I also visited my favorite place in the world, except for this small farm, which is the Centre for Alternative Technology.
Aimee stayed home to save money and look after the farm. This was a very expensive three-day weekend for us, and will put us back a bit on our family goal of paying off all our debts. A second $1,000 airfare would have done no-one any good, not the least because both my parents have senile dementias of different degrees, and sometimes can't even remember my wife's name.
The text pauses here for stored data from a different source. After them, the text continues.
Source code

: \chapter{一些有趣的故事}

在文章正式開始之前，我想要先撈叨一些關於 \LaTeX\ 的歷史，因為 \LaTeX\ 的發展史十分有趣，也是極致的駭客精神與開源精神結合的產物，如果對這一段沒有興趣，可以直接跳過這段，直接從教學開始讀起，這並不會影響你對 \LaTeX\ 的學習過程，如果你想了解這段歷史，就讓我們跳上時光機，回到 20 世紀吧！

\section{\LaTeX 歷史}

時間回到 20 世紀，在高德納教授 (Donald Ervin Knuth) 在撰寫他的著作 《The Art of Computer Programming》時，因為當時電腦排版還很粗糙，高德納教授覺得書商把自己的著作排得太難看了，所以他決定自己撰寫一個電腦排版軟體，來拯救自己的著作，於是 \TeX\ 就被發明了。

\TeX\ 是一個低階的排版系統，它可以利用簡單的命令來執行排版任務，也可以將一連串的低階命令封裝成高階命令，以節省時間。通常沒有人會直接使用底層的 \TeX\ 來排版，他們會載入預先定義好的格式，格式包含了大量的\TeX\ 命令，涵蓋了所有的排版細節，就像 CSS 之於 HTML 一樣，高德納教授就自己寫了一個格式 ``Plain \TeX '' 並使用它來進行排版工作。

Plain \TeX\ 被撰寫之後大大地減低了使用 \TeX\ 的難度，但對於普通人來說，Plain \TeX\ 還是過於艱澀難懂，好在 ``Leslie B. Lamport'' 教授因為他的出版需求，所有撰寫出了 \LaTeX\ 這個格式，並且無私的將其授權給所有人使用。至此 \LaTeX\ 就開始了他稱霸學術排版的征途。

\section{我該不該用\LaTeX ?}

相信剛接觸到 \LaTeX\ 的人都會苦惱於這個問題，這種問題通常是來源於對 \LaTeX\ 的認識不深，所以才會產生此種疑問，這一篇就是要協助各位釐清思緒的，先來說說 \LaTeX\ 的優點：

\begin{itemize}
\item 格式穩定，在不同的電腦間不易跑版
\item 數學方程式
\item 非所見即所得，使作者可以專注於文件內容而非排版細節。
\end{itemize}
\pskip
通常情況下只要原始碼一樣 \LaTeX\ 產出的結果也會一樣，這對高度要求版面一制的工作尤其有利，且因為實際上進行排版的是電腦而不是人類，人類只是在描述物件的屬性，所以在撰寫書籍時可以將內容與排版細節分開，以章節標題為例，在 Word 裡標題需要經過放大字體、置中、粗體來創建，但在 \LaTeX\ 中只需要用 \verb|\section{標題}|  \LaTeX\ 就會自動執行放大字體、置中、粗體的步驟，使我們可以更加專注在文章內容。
But the most striking thing about the trip was how the two countries blended together for me. It was surreal. I started Monday driving in the dark and the rain back towards Heathrow airport through the hills, dales, woods and fields of west Wales. Then there was the inevitable delay at the airport, including a fifty minute wait for a "courtesy" van at the rental car return (Budget -- don't shop there!). The plane was only twenty minutes late leaving, and only an hour and a half late arriving, which was not bad service considering the speed of the jetstream this last weekend.
But then came the late night drive through the hills, dales, woods and fields of mid-coastal Maine. In my drowsy mind's eye, the two blended into one another, until I came somehow to believe that I had driven all the way.
At which point I snapped open the window and plunged my head out into the slipstream to wake up!
But that gives you an idea, perhaps, of what it is like to be me, neither fish nor fowl, not American, not British, but both, a kind of mid-Atlantic citizen.